When we arrive, I check in while Christie parks. The boys know the drill - they head to the waiting room and log onto the Penn State wi-fi to play Minecraft with friends, or play DS, or read a book. I'm usually the first cath of the day so the place is empty most of the time. 


First things first, I need a port for anesthesia, labs, etc. For this part, you want Matt. You do not want Bill. Matt is a good stick and knows exactly what he's doing. Bill, on the other hand, learned to place ports at the Helen Keller school for Medical Hopefuls. And he was in the remedial class. Bill couldn't find a vein with a Garmin handheld, a flashing runway, and an arrow tattoo saying "INSERT NEEDLE HERE." Bill, in short, sucks not only as a nurse, but at life in general. Bill blows veins. Bill pierces veins. Bill has to have someone else do the stick for him because Bill is incompetent. Not to put too fine a point on it, but Matt = good, Bill = shouldn't even apply for a job sticking straws through the X's on the plastic lids for Styrofoam cups. 

But eventually one of his colleagues (read:babysitters) manages to get the port in. They wheel me into the cath lab and make me woozy with a mix of Phentenol and Versed. Once this kicks in, it is typically a painless procedure with a little pressure on your neck at times. Yesterday, the doctor inserting the cath met with scar tissue from the last 3-5 caths I've had, and was forced to push really hard to get the sheath and wire in. The procedure is two-fold: first, a short, rubber sheath is inserted as a guide for the wire (or "cath" that will run down the artery and into my heart). The sheath is pliable and therefore if it meets with any resistance has to be forced aggressively into place, which is what happened yesterday. This caused a considerable amount of unexpected pain. However, the cath went in easily after that and I was returned to recovery.


In recovery, Lucy in the Sky with Diamonds playing in my head. I think I also talked about how cool my hand looks.


As the anesthesia from the procedure wears off, it begins to dawn on me that I've been stabbed in the neck, albeit by a group of well-meaning professionals. Where there should be a standing order for pain meds, I inform Bill that I will need some Tylennol (at least) because of the normal pain, not to mention the now throbbing tissue surrounding the the cath site where the doc had to man-handle the sheath to get it in. Thus commenced a 45 minute dance routine known as the "Hem-Haw" while Bill tried to suss out how the phone works. Or whatever. Matt = pain meds in 15 minutes from first request. Bill = discussion about pain meds 45 minutes after first request accompanied by multiple asinine questions about what "number" the pain is at. After explaining that on a scale of 1 to 10 mine was around Get Me Drugs or I'm Going To Tear Out Your Spleen With This Urinal, he finally trotted off to call the doc for pain meds.

Pre-narcotics

Post-narcotics. Have I mentioned how cool my hand looks?

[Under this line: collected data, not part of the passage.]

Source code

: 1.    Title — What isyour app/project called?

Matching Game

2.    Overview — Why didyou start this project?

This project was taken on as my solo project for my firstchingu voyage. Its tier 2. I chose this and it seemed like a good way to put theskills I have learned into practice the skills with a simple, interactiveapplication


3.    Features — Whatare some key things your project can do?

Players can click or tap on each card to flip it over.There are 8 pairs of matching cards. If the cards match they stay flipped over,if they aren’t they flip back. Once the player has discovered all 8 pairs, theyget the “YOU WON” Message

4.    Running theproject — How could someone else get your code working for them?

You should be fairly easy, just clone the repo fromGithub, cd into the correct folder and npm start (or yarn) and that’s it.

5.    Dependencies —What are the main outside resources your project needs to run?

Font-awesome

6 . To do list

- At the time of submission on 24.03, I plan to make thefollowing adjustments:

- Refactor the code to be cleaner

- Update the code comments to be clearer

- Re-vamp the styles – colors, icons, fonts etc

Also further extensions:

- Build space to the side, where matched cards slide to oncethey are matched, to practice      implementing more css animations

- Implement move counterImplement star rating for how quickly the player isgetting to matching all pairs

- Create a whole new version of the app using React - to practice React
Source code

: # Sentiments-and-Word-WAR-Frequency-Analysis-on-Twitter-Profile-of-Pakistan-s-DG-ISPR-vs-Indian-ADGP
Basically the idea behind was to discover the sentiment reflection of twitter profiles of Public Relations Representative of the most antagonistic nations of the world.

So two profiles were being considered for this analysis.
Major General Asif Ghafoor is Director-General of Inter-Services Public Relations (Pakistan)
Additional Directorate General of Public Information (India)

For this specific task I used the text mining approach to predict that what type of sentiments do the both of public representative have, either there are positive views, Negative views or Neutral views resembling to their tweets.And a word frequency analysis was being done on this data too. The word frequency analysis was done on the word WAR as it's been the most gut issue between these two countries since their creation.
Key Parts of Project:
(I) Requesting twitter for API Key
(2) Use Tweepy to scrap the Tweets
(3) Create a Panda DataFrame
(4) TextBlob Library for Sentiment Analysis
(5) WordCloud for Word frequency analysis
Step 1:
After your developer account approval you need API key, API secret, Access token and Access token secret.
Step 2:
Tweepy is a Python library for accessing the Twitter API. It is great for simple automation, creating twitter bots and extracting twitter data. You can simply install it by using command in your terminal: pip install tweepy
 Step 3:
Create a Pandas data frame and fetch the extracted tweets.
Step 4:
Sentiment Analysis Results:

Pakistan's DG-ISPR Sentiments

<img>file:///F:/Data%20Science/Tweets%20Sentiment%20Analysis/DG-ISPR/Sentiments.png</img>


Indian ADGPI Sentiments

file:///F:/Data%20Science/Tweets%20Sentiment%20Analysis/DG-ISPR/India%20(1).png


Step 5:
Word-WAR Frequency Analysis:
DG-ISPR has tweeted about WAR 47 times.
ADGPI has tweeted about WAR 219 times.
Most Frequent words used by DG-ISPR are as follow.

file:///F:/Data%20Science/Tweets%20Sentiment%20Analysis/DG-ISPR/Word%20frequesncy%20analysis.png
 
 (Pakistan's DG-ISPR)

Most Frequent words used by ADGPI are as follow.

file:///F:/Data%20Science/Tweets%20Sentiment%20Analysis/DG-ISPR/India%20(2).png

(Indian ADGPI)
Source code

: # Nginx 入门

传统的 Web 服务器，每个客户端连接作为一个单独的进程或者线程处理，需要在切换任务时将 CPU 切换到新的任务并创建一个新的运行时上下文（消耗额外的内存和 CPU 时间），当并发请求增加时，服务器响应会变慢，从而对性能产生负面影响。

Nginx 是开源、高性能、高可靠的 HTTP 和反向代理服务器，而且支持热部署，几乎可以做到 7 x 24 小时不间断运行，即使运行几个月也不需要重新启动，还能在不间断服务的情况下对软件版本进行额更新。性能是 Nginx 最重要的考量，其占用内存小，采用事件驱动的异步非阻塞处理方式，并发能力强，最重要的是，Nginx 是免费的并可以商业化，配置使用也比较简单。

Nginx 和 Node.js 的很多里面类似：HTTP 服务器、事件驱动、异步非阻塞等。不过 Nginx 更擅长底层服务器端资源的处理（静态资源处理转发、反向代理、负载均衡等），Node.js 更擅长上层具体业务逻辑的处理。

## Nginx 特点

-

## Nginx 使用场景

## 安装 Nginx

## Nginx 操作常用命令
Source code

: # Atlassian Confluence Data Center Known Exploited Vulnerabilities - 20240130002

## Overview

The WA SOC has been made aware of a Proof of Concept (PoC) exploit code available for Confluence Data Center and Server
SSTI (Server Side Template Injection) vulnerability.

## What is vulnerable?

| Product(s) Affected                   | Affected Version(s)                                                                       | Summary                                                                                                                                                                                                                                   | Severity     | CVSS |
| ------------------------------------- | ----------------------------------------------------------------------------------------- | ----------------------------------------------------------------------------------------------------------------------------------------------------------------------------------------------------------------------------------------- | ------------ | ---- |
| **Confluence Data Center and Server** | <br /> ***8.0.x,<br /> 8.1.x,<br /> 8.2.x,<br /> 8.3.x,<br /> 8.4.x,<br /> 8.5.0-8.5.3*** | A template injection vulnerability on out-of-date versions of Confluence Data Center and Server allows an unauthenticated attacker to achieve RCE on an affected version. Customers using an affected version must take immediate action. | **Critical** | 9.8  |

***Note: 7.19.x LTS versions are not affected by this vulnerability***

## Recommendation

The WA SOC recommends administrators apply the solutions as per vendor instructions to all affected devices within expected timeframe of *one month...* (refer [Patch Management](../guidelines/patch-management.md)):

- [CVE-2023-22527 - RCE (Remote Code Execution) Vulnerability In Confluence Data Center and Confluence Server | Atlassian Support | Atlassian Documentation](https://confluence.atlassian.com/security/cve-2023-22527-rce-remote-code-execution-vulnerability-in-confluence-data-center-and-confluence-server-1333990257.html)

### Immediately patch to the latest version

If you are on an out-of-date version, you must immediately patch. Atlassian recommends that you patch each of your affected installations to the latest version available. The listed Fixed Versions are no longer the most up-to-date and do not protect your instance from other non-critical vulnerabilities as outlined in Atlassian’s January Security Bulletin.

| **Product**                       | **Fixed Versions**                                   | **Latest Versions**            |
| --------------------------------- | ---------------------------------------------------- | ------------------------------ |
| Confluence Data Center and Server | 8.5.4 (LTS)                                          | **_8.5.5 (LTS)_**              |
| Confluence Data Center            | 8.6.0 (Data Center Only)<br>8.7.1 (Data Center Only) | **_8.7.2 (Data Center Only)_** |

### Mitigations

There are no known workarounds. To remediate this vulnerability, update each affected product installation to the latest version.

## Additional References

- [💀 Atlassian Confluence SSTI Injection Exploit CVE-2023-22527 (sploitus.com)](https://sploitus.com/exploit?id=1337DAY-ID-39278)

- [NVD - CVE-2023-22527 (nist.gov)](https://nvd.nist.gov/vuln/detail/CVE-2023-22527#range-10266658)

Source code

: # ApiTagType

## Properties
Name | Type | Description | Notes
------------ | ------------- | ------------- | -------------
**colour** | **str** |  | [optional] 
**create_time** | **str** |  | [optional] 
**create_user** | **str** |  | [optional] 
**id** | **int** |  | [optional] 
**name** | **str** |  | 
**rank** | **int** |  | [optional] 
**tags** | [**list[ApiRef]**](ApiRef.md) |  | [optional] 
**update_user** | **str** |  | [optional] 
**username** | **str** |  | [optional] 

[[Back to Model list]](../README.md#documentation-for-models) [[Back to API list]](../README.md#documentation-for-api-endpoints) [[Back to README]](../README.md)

You must know that Penn State is AWESOME. The doctors are brainiacs with incredible bedside manner, the nurses are sharp, pro-active, and compassionate, and even the people who clean the rooms are super-friendly. I love the place. Then there's Bill. But I digress. After a debacle involving a broken call button, a missing urinal, a sports car, and a barbershop quartet, I was taken up to my room (I'm making up zero of those things. Tune in next time for details).

Upon arrival I'm greeted by Sara, one of my favorite nurses on the IMC ward. Most of them know me by name now and she was on top of the pain meds and getting the room settled before Bill got the bed out of the room. It was so good to see her - recovery was not fun yesterday. Now she runs around for about an hour making sure my numbers look good, getting my med schedule fixed so it doesn't keep me up all night, deals with the room temp, food, drink, blood work, and about a dozen other things.


This is actually from day two - note my laptop setup so I can entertain myself for hours by trolling people on Facebook. I mean, by watching movies. I watch movies.

 At this point I'm usually awake enough to start contemplating the placement and configuration of the swan cath in my neck and whether or not the dressing is going to last the week (it wasn't, so Sara and Johanna, another great nurse replaces it).

What you see here is the yellow cap on the end of the catheter - that's where the long, plastic wrapped yellow wire is coming from. This line is used to draw blood, administer some medications, and since the other end of it is in my heart cavity, it can measure cardiac output. So I only get stuck twice - once for the anethesia for the procedure, and then this other time in the neck. After that everything goes in and out through this tube. The part that looks like a gold ball is where it's actually going into my neck. The bandage around it is simply to keep it sterile and isolated - the one on my shoulder is just to keep the tube itself from flopping around. You would think this would be incredibly painful, but once the initial inflammation calms down, I can generally go the rest of the week without any pain meds at all.

This tube branches off into 9-10 other tubes that are used to administer heparin and saline drips, dopamine and delbutamine (the inotropic drugs that I am required to take to meet UNOS transplant criteria for "1A" status time), as well as several ports used to draw blood for labs and inject Bumex (my diuretic). The rat's nest of tubes and connectors all lead to here:

This is Dr. DooDaa. He follows me wherever I go. Each of the little boxes regulates the frequency and speed of the drips from the bags hanging from his hat so I don't get too much too fast or too little too slow. Or vice-versa. He also has a love handle in the middle that holds my phone, urinal, and the index fingers of nurses who don't get the stick the first time. 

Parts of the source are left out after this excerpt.